Enfin, l’une des pièces centrales de la résolution permanente de cette crise est la transition vers la monnaie électronique interopérable. En connectant les banques commerciales et les opérateurs de téléphonie, un système national d’interopérabilité permettra aux usagers d’effectuer des paiements et transferts sans recourir systématiquement au cash. L’intégration des salaires publics, des PME et des coopératives agricoles à ce système garantira une adoption rapide. La mise en œuvre de ces stratégies àfeux croisés permettra de réduire le stress sur la demande d’espèces et renforcera la résilience du système monétaire Guinéen.

Pour conclure, il faut noter que la crise de liquidité guinéenne est avant tout fiduciaire. Les données de 2024 montrent une expansion de la masse monétaire et de la liquidité bancaire, mais révèlent un déficit de recirculation massif, alimenté par la thésaurisation, la structure déséquilibrée des coupures et les contraintes logistiques.

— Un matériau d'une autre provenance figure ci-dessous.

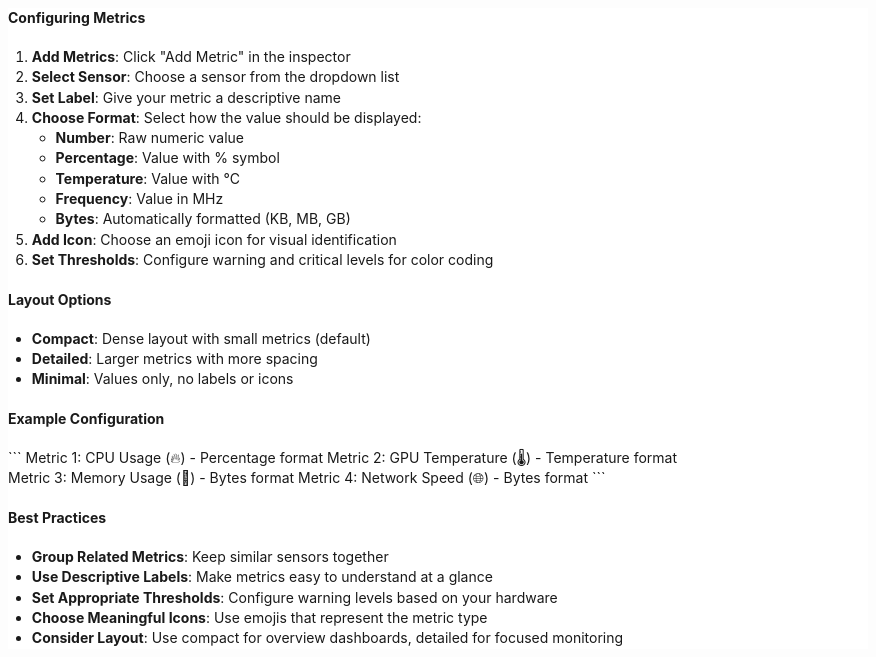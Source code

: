 #### Configuring Metrics
1. **Add Metrics**: Click "Add Metric" in the inspector
2. **Select Sensor**: Choose a sensor from the dropdown list
3. **Set Label**: Give your metric a descriptive name
4. **Choose Format**: Select how the value should be displayed:
   - **Number**: Raw numeric value
   - **Percentage**: Value with % symbol
   - **Temperature**: Value with °C
   - **Frequency**: Value in MHz
   - **Bytes**: Automatically formatted (KB, MB, GB)
5. **Add Icon**: Choose an emoji icon for visual identification
6. **Set Thresholds**: Configure warning and critical levels for color coding

#### Layout Options
- **Compact**: Dense layout with small metrics (default)
- **Detailed**: Larger metrics with more spacing
- **Minimal**: Values only, no labels or icons

#### Example Configuration
\`\`\`
Metric 1: CPU Usage (🔥) - Percentage format
Metric 2: GPU Temperature (🌡️) - Temperature format  
Metric 3: Memory Usage (💾) - Bytes format
Metric 4: Network Speed (🌐) - Bytes format
\`\`\`

#### Best Practices
- **Group Related Metrics**: Keep similar sensors together
- **Use Descriptive Labels**: Make metrics easy to understand at a glance
- **Set Appropriate Thresholds**: Configure warning levels based on your hardware
- **Choose Meaningful Icons**: Use emojis that represent the metric type
- **Consider Layout**: Use compact for overview dashboards, detailed for focused monitoring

Les vulnérabilités fiscales, minières, budgétaires et extérieures fragilisent le cadre macroéconomique, mais leur impact sur la rareté immédiate du cash est indirect. La solution réside dans des mesures techniques déployables rapidement : modernisation du recyclage fiduciaire, rééquilibrage des coupures, discipline de trésorerie, incitations à la bancarisation et adoption d’une monnaie électronique interopérable. En combinant ces leviers la Guinée pourra réduire les tensions actuelles, restaurer la fluidité monétaire et poser les bases d’une transition vers un système financier plus inclusif et plus résilient.

Adama Guilavogui, Ph.D., JD

Références

[1] Banque centrale de la République de Guinée (BCRG), Bulletin trimestriel des statistiques monétaires, juin 2024.
[2] BCRG, Rapport annuel 2024 sur la circulation fiduciaire.
[3] Fonds monétaire international, Guinea – Staff Report for the 2023 Article IV Consultation, Washington D.C., 2024.
[4] Banque mondiale, Guinea Economic Update, 2024.
[5] OCDE, Revenue Statistics in Africa, 2023.
[7] BCRG, Communiqué sur la gestion des réserves d’or, 2024.
[8] UNODC et OCDE, Illicit Gold Markets in West Africa, 2023.
[9] OCDE, Due Diligence Guidance for Responsible Supply Chains of Minerals, Paris, 2011.
[10] Banque mondiale, Côte d’Ivoire – Gold Traceability Pilot Project, Rapport technique, 2024.
[11] FMI, Guinea – Selected Issues, 2024.
[12] Ministère de l’Économie et des Finances, Maroc, Rapport sur la mise en œuvre du Treasury Single Account, 2023.
[13] Banque centrale d’Égypte, Annual Report on Public Financial Management Reforms, 2024.
[14] BCRG, Balance des paiements – Deuxième trimestre 2024.